MASSIMILIANO MINGOIA
Cronaca

Altri due palazzi in Porta Nuova. Finito il restyling di via Pirelli 35. La torre est dei Portali è al tetto

L’edificio ristrutturato ospiterà la sede di Hitachi (e non solo), il secondo è già stato affittato da Kpmg. Catella (Coima): nel mercato degli uffici crescita dei canoni oltre il 30% rispetto ai livelli pre-Covid.

Altri due palazzi in Porta Nuova. Finito il restyling di via Pirelli 35. La torre est dei Portali è al tetto

Altri due palazzi in Porta Nuova. Finito il restyling di via Pirelli 35. La torre est dei Portali è al tetto

Un altro tassello, anzi due verso il completamento del quartiere Porta Nuova. Coima Sgr ieri ha presentato il termine, o quasi, dei lavori di due edifici che ospiteranno gli uffici di grandi imprese e contribuiranno a cambiare lo skyline del quartiere che ruota intorno a via Melchiorre Gioia. Primo tassello: la riqualificazione dell’ex sede di Telecom Italia in via Pirelli 35 è stata completata. Il progetto è di Michele Rossi per lo studio Park Associati e Peter French per Snohetta. La prima azienda a entrarci sarà Hitachi. Secondo tassello: la Torre Est dei Portali in via Gioia 20 – progettate da Antonio Citterio e Patricia Viel di Acpv Architects – è arrivata al tetto, in cui ieri è stata posata la bandiera italiana. La Torre Est è stata affittata da Kpmg.

Manfredi Catella, fondatore e ceo di Coima, fa un bilancio sullo sviluppo di Porta Nuova: "I contratti di locazione finalizzati post Covid, per oltre 70 mila metri quadrati, hanno sostanzialmente completato gli spazi a uso ufficio attualmente disponibili in Porta Nuova, registrando una crescita dei canoni fino ad oltre il 30% rispetto ai livelli Pre Covid". Quanto al restyling di Pirelli 35, Michele Rossi, partner e co-fondatore di Park Associati, sottolinea che "a differenza dell’edificio storico esistente, il nuovo edificio è pensato come un progetto aperto che collega due aree, piazza Einaudi e via Bordoni, creando una corte spaziosa e attraversabile".

Sul fronte della Torre Est dei Portali di via Gioia 20, invece, l’archistar Patricia Viel spiega che "l’intervento rende finalmente lo spazio pubblico complementare all’ambiente costruito, e non solo un’infrastruttura accessoria. Abbiamo riportato in questo quartiere della Milano europea il carattere architettonico della modernità cittadina".

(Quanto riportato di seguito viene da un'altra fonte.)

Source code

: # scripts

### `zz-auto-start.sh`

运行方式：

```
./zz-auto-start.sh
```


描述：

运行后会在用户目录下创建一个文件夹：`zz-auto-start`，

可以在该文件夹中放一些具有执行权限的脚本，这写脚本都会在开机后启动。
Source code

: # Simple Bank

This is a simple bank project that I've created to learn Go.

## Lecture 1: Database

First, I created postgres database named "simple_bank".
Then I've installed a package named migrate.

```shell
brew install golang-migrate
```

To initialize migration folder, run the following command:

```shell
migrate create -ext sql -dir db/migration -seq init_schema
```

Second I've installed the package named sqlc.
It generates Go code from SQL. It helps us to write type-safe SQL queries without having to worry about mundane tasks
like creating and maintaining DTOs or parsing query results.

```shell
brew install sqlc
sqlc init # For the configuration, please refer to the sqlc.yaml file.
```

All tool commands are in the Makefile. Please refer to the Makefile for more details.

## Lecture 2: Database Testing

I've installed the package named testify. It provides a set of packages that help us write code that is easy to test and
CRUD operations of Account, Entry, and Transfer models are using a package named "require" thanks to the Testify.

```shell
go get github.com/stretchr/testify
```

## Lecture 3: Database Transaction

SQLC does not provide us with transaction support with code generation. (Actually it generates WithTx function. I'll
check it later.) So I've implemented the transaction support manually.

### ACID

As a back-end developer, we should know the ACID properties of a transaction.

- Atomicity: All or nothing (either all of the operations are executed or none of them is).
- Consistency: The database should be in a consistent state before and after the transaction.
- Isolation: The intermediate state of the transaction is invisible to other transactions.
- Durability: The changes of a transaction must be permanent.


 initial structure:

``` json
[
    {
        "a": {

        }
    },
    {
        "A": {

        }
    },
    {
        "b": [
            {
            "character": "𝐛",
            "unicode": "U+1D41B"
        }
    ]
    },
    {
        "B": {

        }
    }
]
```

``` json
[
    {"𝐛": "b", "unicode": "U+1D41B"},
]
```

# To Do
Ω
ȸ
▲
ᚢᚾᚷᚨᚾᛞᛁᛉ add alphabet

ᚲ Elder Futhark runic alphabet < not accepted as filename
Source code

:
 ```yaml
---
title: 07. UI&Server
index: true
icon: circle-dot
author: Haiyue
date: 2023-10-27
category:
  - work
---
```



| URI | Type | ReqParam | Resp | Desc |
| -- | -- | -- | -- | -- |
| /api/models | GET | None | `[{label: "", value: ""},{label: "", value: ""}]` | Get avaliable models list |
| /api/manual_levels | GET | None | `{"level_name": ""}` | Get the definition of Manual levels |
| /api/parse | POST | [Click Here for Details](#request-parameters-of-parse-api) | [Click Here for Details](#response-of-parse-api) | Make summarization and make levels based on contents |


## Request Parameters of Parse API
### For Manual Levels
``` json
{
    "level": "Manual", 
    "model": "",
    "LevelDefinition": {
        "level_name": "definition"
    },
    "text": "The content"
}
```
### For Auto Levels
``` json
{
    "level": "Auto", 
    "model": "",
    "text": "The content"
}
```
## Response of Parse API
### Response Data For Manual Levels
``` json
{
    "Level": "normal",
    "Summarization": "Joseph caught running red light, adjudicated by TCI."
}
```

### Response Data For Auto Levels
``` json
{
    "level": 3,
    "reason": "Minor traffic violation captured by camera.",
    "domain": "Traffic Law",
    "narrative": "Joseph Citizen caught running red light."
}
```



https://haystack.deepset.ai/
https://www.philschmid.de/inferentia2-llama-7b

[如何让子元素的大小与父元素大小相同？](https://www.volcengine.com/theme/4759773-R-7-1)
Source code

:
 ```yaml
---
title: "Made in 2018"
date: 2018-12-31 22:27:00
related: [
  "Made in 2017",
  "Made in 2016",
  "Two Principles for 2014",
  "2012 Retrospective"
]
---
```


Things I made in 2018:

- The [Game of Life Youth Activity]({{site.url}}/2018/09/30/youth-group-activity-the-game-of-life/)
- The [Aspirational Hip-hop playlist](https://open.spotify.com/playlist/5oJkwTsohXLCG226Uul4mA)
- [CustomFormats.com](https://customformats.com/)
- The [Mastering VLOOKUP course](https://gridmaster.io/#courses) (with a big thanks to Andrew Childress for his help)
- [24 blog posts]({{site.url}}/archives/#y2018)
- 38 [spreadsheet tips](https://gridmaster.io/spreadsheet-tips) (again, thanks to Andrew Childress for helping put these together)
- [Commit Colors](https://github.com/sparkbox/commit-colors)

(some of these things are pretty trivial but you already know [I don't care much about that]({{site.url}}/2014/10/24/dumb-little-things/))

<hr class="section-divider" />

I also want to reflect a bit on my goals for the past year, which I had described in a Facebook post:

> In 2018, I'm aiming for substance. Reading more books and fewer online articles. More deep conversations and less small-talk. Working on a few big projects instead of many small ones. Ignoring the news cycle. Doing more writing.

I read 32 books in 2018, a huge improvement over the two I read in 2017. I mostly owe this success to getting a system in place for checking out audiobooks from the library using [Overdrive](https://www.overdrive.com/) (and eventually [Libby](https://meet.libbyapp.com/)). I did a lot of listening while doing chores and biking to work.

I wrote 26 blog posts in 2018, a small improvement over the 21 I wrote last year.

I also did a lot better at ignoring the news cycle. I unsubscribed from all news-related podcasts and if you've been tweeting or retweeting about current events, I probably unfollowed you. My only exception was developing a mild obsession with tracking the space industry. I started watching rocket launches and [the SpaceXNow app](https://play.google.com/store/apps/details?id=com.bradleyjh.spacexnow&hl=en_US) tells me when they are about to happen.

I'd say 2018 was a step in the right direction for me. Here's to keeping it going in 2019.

Alla luce del conflitto tra Comune e Procura sui titoli edilizi necessari per i progetti di ristrutturazione, Matteo Ravà di Coima Sgr precisa che "per l’edificio di Pirelli 35 il titolo edilizio risale al 2021. L’intervento non è oggetto di piano attuativo perché si tratta di una ristrutturazione di un edificio esistente che mantiene la stessa sagoma. I canoni? Settecento euro al mq annui. La Torre Est di via Gioia 20, invece, fa parte del Piano di intervento Garibaldi-Repubblica, il massimo grado esistente di pianificazione territoriale". Ultima nota sulla ristrutturazione del limitrofo Pirellino e la realizzazione della Torre Botanica: "Ci vorranno tre anni", chiosa Ravà.